Summary: Useful analysis from Simon Phipps, who has turned more vocal in his opposition to software patents and those who promote them
Simon Phipps is a terrific leader. He is not self-censoring and over the years he has thrown some punches at companies which are hostile towards FOSS. He also built (or rebuilt) a relationship with the FSF, which helps reduce if not eliminate wasteful efforts such infighting and competitive advocacy; the OSI and FSF are now jointly submitting formal complaints against patent trolls. Phipps also spoke out repeatedly against patent trolls and patent aggressors -- something which many in the FOSS groups don't bother with. Here in Techrights, due to lack of time and resources, we have not focused so much on patents recently; so, here is something to make up for it.

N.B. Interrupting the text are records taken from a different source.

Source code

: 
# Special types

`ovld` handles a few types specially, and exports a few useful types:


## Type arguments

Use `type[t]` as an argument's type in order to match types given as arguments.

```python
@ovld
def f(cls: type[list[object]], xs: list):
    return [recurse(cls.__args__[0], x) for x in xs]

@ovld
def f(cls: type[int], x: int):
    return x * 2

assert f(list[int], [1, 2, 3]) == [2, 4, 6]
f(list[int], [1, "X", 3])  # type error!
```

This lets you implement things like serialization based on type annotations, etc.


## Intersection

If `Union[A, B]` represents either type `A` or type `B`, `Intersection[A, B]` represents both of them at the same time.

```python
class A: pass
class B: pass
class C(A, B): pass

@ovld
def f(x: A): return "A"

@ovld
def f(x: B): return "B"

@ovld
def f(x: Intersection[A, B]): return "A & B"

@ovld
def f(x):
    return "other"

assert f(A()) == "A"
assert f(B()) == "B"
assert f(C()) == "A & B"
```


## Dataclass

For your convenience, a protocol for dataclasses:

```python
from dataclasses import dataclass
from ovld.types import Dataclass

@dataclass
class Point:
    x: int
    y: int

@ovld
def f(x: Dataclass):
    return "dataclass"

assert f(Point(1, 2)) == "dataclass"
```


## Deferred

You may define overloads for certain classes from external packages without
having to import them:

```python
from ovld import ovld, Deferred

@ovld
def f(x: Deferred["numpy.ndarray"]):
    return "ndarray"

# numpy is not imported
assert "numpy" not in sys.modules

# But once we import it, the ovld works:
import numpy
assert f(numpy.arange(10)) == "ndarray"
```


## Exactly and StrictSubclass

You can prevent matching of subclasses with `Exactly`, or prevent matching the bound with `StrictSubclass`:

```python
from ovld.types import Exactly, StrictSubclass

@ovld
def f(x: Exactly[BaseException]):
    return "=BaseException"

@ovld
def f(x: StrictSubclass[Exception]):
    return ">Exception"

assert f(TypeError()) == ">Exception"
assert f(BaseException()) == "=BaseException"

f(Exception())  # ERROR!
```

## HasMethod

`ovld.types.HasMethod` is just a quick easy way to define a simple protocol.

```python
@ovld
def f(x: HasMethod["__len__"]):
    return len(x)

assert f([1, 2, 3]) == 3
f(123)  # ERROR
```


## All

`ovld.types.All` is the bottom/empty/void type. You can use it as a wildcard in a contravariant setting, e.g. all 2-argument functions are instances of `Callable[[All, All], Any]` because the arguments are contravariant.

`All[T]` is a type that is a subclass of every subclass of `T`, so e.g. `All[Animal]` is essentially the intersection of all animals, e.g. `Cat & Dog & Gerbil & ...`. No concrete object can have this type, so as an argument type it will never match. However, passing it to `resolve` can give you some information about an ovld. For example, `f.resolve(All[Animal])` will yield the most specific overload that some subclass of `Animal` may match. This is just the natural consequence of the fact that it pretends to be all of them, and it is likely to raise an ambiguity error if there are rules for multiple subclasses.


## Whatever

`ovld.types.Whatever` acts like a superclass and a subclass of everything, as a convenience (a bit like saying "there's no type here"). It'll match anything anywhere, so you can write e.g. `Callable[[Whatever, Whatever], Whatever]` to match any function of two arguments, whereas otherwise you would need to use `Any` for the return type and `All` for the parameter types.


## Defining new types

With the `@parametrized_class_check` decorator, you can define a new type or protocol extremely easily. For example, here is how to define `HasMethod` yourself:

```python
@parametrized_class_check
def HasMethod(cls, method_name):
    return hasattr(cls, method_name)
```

Newegg is currently in the headlines because
it gets sued a lot by trolls and it fights back. 30 infringement claims were made against Newegg in the past 8 years alone, based on
Newegg's claims. To quote: "Newegg was founded "in the ashes of the Internet trough" in 2001, said Cheng. The first 10 employees worked in a warehouse about 20 miles outside Los Angeles. Newegg still owns the facility, called Warehouse 1, though the company's headquarters now resides in another warehouse in City of Industry.""
Newegg is not a massive giant like IBM, Apple, or Microsoft. It does not hoard patents and it is really suffering from patents, which are originally the game invented and played by the rich and the powerful. Also from Phipps (OSI President) there is
this coverage of OIN, which was created by massive multi-nationals, including IBM. Phipps explains: "While many open source advocates remain rightly concerned about the chilling effect of software patents on both innovation and collaboration, open source software has additional defenses against patent aggression that aren't available to proprietary software. The Open Invention Network (OIN), a novel patent pool fighting for rather than against open source, plays an important role in these defenses."
But OIN is still not fighting to eliminate software patents. It's more of an interest group. As Phipps put it, "make sure the software you use is under one of these modern licenses; older licenses like BSD and MIT don't mention patents. Second, comply with the terms of the license -- easy enough for almost all open source licenses, especially compared with the labyrinthine complexity of commercial licenses and EULAs. As long as you comply with the terms of the license, you benefit from the protection it offers. Third, work in the open rather than making last-minute contributions. This is good practice anyway, but it adds protection too."
So in other words, OSI may be benign to Free/Open Source software players; for everyone else it's not of much use. Newegg gets nothing out of it.
In another
new post from Phipps it is claims that Microsoft and IBM are just "big trolls" -- something he has said even back when he worked for Sun. "Rogue software patent trolls are the scourge of the tech industry. But the larger, better-dressed trolls don't get a pass either." Phipps writes.
To quote Phipps further: "The dirty secret IBM, Microsoft, and other self-proclaimed advocates of patent reform don't want you to know is that they are trolls, too. They have large and highly profitable business units using exactly the same tactics as the patent trolls they hate. The reason they hate the trolls is not because of what they do -- after all, IBM and Microsoft were the pioneers of treating patent portfolios as profit centers rather than cost centers. No, the reason they hate the trolls is because the trolls attack them with the weapons they themselves perfected."
We already explained how
IBM and Microsoft helped abolish patent reform attempts. This ought to make people who think of IBM as a friend of FOSS reassess their position; it is definitely
not the first time IBM does this. IBM's and Microsoft's friends at SUSE have
this new release (funded in part by Microsoft and IBM), but we should remember to regard it as nothing but an attempt to tax GNU/Linux with patents. We hardly cover anything SUSE-related anymore (we ignore rather than fight), but the fact remains that people should boycott SUSE. It's about patents.